Since the coronavirus pandemic has caused a global economic shutdown, the unemployment rate peaked in May at 13.0% from a 3.8% mark in February. This means 20.5 million Americans lost their work in May 2020 and could no longer sustain their expenses.

According to the National Priorities Project, there is an estimated $74,074.07 in cost per job created annually and with 3,6 billion we could invest in creating 48,600 jobs in the clean energy industry.

If prioritized, we could also create 36,000 jobs Supports Created in High Poverty Communities in one year. Multiplying the $100,000 allocated annual pay to 36,000 employees would total to the exact amount of money wasted on marijuana arrests. Job creation activities would include working with local businesses (“anchor institutions” such as hospitals or universities), government, and improving and expanding access to transit, education, job training, and childcare.

3. Conclusion

Despite the wide-known usage and legalization of Marijuana, federal laws have decriminalized the possession of it.

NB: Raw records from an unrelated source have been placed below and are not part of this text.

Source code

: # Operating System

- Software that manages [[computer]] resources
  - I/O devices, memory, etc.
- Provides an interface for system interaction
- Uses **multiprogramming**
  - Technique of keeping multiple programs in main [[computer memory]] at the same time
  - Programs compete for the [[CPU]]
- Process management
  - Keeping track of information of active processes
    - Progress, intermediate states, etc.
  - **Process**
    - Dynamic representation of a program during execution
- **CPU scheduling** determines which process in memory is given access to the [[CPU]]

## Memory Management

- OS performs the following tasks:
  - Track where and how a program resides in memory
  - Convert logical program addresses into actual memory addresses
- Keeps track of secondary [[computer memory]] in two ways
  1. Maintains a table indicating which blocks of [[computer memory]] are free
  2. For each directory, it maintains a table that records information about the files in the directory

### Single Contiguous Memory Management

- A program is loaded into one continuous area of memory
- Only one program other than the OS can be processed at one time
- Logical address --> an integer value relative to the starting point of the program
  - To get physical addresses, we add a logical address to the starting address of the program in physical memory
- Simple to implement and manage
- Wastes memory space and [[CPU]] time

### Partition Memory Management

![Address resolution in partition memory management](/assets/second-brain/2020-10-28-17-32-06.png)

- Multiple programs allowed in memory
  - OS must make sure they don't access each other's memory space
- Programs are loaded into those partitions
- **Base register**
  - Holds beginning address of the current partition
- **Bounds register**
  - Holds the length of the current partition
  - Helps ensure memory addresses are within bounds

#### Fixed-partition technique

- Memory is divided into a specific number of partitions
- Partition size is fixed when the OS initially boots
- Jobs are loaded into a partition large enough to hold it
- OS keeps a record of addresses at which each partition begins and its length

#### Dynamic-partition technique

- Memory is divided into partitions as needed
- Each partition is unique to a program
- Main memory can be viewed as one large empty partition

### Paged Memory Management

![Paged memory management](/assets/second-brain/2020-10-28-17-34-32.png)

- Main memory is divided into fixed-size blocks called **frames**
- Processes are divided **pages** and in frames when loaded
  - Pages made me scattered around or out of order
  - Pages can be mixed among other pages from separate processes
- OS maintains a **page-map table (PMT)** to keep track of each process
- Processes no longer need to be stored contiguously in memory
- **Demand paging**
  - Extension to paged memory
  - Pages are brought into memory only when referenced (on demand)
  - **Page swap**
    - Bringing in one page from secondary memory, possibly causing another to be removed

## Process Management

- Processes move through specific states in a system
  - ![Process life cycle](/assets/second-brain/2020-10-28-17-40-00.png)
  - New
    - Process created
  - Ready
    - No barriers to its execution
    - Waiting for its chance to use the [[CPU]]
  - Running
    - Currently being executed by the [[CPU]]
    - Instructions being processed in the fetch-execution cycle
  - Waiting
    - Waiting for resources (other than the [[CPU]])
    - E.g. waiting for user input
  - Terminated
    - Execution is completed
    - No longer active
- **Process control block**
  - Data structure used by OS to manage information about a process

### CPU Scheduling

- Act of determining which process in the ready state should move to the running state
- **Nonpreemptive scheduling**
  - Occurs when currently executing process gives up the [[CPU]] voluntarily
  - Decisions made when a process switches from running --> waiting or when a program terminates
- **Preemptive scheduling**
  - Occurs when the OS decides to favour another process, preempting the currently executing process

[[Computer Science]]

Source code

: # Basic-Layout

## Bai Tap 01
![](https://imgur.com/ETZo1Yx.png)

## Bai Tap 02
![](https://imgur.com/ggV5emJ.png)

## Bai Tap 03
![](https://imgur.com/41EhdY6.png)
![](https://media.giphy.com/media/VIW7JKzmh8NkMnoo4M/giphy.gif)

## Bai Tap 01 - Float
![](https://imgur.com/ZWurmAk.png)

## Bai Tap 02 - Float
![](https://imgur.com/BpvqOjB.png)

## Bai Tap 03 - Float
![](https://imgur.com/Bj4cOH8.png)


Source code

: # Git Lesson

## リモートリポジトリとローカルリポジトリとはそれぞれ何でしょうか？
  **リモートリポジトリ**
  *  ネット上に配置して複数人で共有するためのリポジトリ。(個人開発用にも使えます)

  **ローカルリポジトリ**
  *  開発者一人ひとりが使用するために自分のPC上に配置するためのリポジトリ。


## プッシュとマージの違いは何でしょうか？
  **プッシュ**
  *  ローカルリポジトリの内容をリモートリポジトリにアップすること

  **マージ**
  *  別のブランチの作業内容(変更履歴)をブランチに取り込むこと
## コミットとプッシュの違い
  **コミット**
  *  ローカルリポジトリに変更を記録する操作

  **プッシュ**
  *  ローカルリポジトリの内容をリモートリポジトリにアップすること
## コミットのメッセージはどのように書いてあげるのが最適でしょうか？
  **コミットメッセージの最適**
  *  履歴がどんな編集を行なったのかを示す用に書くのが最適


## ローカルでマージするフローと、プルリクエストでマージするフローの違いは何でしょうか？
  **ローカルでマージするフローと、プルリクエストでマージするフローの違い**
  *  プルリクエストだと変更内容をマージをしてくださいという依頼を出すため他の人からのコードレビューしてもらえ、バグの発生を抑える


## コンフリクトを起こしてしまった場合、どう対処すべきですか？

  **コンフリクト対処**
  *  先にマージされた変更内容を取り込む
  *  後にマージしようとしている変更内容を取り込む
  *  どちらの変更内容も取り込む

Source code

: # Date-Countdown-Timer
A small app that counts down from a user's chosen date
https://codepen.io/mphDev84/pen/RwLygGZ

It has led to sweeping arrests over the past years, wasting time and money for policing and regulating marijuana possession constraints—which also concluded into permanent consequences for convicted individuals.

To this day, the state has spent an estimation of 3.6 billion dollars for the recreational drug issue, which could have been utilized to compensate and cater to the casualties brought by the coronavirus pandemic as well as providing scholarship grants and creating new job opportunities.